The Happy Woman
Summer mornings in the house was an entourage
of sleepy children and hungry cats, punctuated by the clatter of
spoons and plates in the kitchen which ran on a firewood stove.
Ammoomma’s bangles clanged ceaselessly, as she mixed coffee, ground
chili and masala on the stone and grated half a dozen coconuts to last
us a day. This happened every April, when my uncles and aunts happily
deposited their kids at this ancestral home, where they shared my room,
clothes and Ammoomma.
As long as there were enough mangoes in the
large trunk box to last us four weeks, as long as unfortunate baby
turtles entered the rice pots left near the pond, to scrape off the
remains from the bottom, got trapped and offered us endless
entertainment, as long as Ammoomma still laid beside me at night, the
sweat of her day long efforts smelling of smoke, raw onions and the
sandalwood paste trapped in bits within the wrinkles of her forehead — I
did not mind the invaders in my terrain.
Then there was this year when several more
people came, most of them being strangers to me — some sat next to
Ammoomma and wept, some stood watching her silently. Ammoomma was laid
on the portico, balls of cotton stuffed in her nostrils and the
thumbs of the feet tied together with a white strip of cloth. A bunch
of incense sticks near her head gave out thick white fumes, almost as
if her soul was escaping an overused body through a hole in her skull.

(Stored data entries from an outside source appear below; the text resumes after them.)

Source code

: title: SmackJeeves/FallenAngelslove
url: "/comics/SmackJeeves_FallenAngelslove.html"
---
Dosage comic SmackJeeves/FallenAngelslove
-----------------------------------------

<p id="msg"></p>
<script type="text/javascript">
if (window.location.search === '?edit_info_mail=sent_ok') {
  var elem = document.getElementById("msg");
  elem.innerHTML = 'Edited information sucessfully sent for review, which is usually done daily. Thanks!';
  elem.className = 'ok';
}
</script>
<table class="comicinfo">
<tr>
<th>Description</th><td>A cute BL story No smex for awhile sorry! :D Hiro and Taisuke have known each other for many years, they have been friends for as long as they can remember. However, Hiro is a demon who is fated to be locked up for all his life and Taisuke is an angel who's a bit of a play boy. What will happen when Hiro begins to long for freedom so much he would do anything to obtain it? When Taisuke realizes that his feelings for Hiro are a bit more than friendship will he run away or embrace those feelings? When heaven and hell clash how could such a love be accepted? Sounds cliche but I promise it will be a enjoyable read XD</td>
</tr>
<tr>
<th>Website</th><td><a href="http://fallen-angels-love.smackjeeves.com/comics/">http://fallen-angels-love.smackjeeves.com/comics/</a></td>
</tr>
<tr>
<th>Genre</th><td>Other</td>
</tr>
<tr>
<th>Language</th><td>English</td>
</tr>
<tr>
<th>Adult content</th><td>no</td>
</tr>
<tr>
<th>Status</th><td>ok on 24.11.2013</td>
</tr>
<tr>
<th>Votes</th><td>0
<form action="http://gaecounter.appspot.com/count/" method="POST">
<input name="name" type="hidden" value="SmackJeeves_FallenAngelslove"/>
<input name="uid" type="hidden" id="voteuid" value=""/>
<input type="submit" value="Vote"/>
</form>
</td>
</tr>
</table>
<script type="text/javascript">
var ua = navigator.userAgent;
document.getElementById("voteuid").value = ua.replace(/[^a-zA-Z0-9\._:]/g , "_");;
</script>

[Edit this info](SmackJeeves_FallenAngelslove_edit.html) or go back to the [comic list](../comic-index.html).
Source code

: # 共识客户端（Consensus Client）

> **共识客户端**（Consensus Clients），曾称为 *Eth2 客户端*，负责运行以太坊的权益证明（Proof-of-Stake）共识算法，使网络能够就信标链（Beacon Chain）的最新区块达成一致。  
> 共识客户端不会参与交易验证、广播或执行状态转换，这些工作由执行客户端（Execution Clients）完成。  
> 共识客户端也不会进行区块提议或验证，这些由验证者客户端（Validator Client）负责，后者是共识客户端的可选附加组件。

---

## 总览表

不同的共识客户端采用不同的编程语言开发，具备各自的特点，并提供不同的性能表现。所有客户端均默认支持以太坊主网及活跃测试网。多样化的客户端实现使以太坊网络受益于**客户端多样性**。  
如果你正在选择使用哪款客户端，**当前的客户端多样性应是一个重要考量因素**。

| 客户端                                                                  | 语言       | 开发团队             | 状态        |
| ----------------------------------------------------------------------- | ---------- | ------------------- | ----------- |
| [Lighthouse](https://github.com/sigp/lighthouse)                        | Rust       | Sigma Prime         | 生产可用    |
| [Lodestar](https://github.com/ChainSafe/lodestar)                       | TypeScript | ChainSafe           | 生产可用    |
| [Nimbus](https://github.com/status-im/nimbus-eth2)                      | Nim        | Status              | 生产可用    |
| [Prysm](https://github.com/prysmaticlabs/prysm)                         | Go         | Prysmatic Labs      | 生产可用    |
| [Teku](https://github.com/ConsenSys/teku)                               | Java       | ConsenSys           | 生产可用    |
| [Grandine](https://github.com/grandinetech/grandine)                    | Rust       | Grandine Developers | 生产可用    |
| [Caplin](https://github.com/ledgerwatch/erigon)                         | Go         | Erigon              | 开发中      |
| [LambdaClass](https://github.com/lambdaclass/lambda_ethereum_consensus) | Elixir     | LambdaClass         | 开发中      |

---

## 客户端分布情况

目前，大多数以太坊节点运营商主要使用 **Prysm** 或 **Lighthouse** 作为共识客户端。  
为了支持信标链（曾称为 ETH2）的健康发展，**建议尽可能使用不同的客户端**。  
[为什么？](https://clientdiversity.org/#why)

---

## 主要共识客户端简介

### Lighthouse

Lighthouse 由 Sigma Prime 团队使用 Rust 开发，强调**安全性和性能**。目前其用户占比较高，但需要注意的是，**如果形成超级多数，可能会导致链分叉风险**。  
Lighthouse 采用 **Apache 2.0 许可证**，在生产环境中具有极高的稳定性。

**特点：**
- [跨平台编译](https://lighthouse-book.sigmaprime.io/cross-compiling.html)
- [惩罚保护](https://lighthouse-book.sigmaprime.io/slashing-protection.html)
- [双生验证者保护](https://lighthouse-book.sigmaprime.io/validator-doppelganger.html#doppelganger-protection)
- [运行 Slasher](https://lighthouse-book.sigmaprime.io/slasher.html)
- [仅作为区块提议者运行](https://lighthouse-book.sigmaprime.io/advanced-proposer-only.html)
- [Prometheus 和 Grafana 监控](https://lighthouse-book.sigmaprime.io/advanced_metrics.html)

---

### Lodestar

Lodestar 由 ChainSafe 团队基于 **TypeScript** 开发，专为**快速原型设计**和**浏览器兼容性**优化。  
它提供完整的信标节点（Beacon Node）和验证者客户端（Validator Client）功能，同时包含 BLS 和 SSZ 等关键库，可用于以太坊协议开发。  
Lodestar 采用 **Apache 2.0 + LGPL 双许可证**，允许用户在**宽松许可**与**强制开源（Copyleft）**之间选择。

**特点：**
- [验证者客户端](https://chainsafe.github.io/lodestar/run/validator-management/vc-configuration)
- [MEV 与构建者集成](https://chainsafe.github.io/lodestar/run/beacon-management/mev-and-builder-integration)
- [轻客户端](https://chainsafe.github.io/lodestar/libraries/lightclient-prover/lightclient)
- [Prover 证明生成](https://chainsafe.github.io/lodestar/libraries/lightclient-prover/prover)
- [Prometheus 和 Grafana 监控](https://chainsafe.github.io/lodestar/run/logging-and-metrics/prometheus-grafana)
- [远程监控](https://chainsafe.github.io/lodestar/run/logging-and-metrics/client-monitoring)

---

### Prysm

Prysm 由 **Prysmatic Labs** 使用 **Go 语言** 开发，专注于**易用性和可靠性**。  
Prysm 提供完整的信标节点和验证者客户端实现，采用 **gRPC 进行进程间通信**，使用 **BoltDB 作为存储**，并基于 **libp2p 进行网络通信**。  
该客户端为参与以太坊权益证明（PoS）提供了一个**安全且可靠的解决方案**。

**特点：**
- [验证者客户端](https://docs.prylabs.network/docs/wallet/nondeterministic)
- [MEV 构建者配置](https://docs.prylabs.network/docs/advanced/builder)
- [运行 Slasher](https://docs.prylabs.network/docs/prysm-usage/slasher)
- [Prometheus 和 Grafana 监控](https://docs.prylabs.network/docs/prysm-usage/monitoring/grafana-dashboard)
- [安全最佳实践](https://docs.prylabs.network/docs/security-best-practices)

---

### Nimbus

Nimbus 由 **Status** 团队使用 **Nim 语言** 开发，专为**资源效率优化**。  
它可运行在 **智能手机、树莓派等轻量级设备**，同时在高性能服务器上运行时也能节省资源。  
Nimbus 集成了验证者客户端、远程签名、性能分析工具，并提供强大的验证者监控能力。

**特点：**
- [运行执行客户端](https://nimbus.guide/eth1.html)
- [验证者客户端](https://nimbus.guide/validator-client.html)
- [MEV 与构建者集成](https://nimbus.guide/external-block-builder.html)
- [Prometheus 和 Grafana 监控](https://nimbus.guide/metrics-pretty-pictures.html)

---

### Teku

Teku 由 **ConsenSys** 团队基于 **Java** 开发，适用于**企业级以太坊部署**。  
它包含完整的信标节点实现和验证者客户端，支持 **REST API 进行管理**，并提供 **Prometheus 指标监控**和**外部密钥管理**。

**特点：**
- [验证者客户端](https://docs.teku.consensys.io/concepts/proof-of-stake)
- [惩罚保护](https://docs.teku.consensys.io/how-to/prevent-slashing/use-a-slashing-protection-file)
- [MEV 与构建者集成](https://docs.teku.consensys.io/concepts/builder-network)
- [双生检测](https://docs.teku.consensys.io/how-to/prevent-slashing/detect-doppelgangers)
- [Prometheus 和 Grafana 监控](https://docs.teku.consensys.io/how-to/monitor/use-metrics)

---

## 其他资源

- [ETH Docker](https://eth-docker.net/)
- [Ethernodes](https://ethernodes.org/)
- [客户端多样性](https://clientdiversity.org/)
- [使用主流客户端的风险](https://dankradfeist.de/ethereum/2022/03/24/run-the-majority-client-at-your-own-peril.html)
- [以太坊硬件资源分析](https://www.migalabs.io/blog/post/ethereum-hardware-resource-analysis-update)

She looked serene, promptly branded by everyone as a fortunate woman
who lived mightily for 60 healthy years, and died in her sleep without
suffering, that too on a day when all her dear ones happened to be
near.
The mud etched within the calloused folds of
thick skin of her feet, which could not be scrubbed off with a whole
wad of coconut fiber and its chapped underside with the flesh almost
visible, told another story.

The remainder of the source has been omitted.